Ils n’en doivent pas moins rester une minorité, et nous dépen­dons tous finale­ment des minorités: de la minorité qu’on appelle les den­tistes, ou de la minorité qu’on appelle les cor­don­niers. De tous les lieux com­muns que le ratio­nal­isme mod­erne a fab­riqués, le plus ridicule est celui qui nous représente comme tes­tant toutes choses par l’expérience. Si nous nous en tenions à l’expérience directe, nous ne devri­ons pas croire au con­ti­nent améri­cain ou à la face cachée de la Lune. Notre croy­ance en l’existence de l’Amérique ne dépend finale­ment et absol­u­ment que d’une chose: de notre con­fi­ance dans la nature humaine; c’est-à-dire qu’elle repose exacte­ment sur le même fonde­ment que le crédit que de nom­breux hommes ont accordé, à de nom­breuses épo­ques, aux his­toires de chevaux volants et de gens ressus­cités d’entre les morts.

Le réel remis en cause

Sup­posé qu’un jour que tous les hommes devi­en­nent vrai­ment cyniques, que tout réc­it fondé sur un témoignage soit aus­si bien sus­cep­ti­ble d’être un bobard qu’une preuve, et tout le con­ti­nent occi­den­tal se dis­sipera comme une nuée, tout comme l’Atlantide et Asgard(6).

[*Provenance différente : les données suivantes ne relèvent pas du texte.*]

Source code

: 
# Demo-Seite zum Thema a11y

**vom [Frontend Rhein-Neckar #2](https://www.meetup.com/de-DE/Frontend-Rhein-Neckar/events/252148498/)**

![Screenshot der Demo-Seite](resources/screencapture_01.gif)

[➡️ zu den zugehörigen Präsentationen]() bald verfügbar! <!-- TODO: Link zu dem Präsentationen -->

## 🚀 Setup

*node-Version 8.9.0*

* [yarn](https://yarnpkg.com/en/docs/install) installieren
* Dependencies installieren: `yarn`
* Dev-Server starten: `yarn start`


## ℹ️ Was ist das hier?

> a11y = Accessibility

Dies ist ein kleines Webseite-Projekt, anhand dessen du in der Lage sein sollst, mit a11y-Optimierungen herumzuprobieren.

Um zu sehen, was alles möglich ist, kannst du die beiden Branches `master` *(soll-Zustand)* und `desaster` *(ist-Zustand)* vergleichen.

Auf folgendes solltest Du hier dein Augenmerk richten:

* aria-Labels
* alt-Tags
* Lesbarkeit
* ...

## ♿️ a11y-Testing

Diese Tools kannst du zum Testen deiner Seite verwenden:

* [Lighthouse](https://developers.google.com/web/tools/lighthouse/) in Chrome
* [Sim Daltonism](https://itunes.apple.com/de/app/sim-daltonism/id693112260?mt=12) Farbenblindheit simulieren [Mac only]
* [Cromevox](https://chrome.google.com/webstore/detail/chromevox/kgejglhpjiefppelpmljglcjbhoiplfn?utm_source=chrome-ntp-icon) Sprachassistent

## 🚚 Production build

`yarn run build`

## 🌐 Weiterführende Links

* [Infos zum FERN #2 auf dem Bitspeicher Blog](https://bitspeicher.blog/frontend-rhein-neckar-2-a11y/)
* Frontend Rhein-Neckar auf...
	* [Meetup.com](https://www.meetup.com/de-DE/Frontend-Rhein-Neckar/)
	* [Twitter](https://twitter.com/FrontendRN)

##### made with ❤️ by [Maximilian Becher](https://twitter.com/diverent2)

Si les hommes étaient vrai­ment cyniques, l’Amérique ne serait peut-être qu’une fake news(7) améri­caine.

Responsabilités du clergé

La con­clu­sion, à mon avis, est très sim­ple, mais très grave et pres­sante. Il faut faire com­pren­dre à ces nou­veaux prêtres l’effroyable respon­s­abil­ité qui leur incombe. Il faut leur enseign­er les leçons d’une cer­taine van­ité sac­er­do­tale: il faut les décourager de cette humil­ité facile qui est une forme dan­gereuse de cynisme. Ils doivent com­pren­dre qu’ils exer­cent, plus que tous les hommes, une pro­fes­sion sacrée, que l’humanité les met con­stam­ment à l’épreuve, qu’ils sont éter­nelle­ment sur le banc des accusés avec tous rois, les prêtres et tous les dirigeants. S’ils nous trahissent, s’ils don­nent des signes indu­bita­bles de scep­ti­cisme et de croy­ance en la vic­toire des mots et des oppor­tu­nités, si jamais ils refusent net­te­ment d’être un clergé, et un grand clergé, il ne restera que deux options à tout homme sain d’esprit: soit de douter de tout et de tout le monde, soit de met­tre immé­di­ate­ment les voiles pour véri­fi­er si un endroit appelé Pékin existe vrai­ment.

The Speak­er, 17 août 1901. Traduit de l’anglais et annoté par Slo­bo­dan Despot.